### Activity
In the material below, find the line with "# FilmAffinity's lists" and the line with "Por motivos de", then output those two lines and every line between them, exactly.

Given entries START

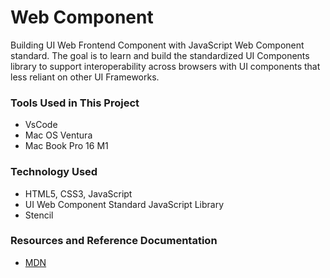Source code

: # Web Component
Building UI Web Frontend Component with JavaScript Web Component standard.
The goal is to learn and build the standardized UI Components library to support interoperability across browsers with UI components that less reliant on other UI Frameworks.

### Tools Used in This Project

- VsCode
- Mac OS Ventura
- Mac Book Pro 16 M1
  
### Technology Used

- HTML5, CSS3, JavaScript
- UI Web Component Standard JavaScript Library
- Stencil

### Resources and Reference Documentation

- [MDN](https://developer.mozilla.org/en-US/docs/Web)

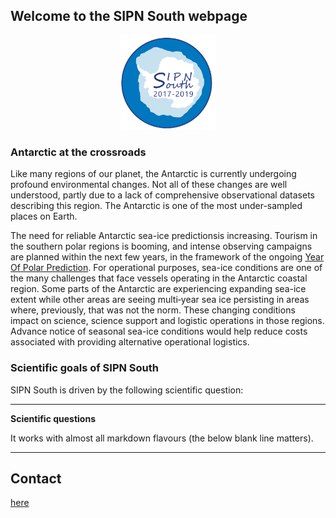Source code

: ## Welcome to the SIPN South webpage
<p align="center">
<img src="./Logo.png" width="30%">
</p>

### Antarctic at the crossroads
Like many regions of our planet, the Antarctic is currently undergoing profound environmental changes. Not all of these changes are well understood, partly due to a lack of comprehensive observational datasets describing this region. The Antarctic is one of the most under-sampled places on Earth.

The need for reliable Antarctic sea-ice predictionsis increasing. Tourism in the southern polar regions is booming, and intense observing campaigns are planned within the next few years, in the framework of the ongoing [Year Of Polar Prediction](http://www.polarprediction.net/yopp). For operational purposes, sea-ice conditions are one of the many challenges that face vessels operating in the Antarctic coastal region. Some parts of the Antarctic are experiencing expanding sea-ice extent while other areas are seeing multi‐year sea ice persisting in areas where, previously, that was not the norm. These changing conditions impact on science, science support and logistic operations in those regions. Advance notice of seasonal sea-ice conditions would help reduce costs associated with providing alternative operational logistics.

### Scientific goals of SIPN South
SIPN South is driven by the following scientific question:

---
**Scientific questions**

It works with almost all markdown flavours (the below blank line matters).

---

## Contact
[here](mailto:francois.massonnet@uclouvain.be)
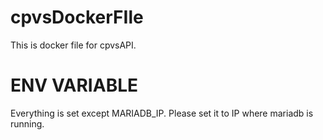 # cpvsDockerFIle
This is docker file for cpvsAPI.

# ENV VARIABLE

Everything is set except MARIADB_IP. Please set it to IP where mariadb is running.
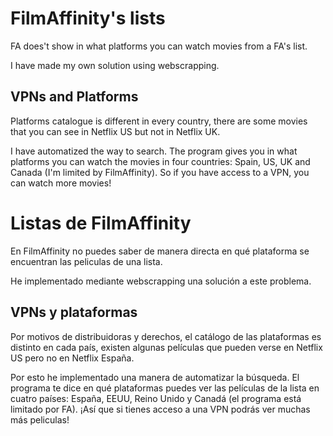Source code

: # FilmAffinity's lists

FA does't show in what platforms you can watch movies from a FA's list.

I have made my own solution using webscrapping.

## VPNs and Platforms

Platforms catalogue is different in every country, there are some movies that you can see in Netflix US but not in Netflix UK.

I have automatized the way to search. The program gives you in what platforms you can watch the movies in four countries: Spain, US, UK and Canada (I'm limited by FilmAffinity). So if you have access to a VPN, you can watch more movies!

# Listas de FilmAffinity

En FilmAffinity no puedes saber de manera directa en qué plataforma se encuentran las peliculas de una lista.

He implementado mediante webscrapping una solución a este problema.

## VPNs y plataformas

Por motivos de distribuidoras y derechos, el catálogo de las plataformas es distinto en cada país, existen algunas películas que pueden verse en Netflix US pero no en Netflix España.

Por esto he implementado una manera de automatizar la búsqueda. El programa te dice en qué plataformas puedes ver las películas de la lista en cuatro países: España, EEUU, Reino Unido y Canadá (el programa está limitado por FA). ¡Así que si tienes acceso a una VPN podrás ver muchas más peliculas!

Given entries END

### Answer below
: # FilmAffinity's lists

FA does't show in what platforms you can watch movies from a FA's list.

I have made my own solution using webscrapping.

## VPNs and Platforms

Platforms catalogue is different in every country, there are some movies that you can see in Netflix US but not in Netflix UK.

I have automatized the way to search. The program gives you in what platforms you can watch the movies in four countries: Spain, US, UK and Canada (I'm limited by FilmAffinity). So if you have access to a VPN, you can watch more movies!

# Listas de FilmAffinity

En FilmAffinity no puedes saber de manera directa en qué plataforma se encuentran las peliculas de una lista.

He implementado mediante webscrapping una solución a este problema.

## VPNs y plataformas

Por motivos de distribuidoras y derechos, el catálogo de las plataformas es distinto en cada país, existen algunas películas que pueden verse en Netflix US pero no en Netflix España.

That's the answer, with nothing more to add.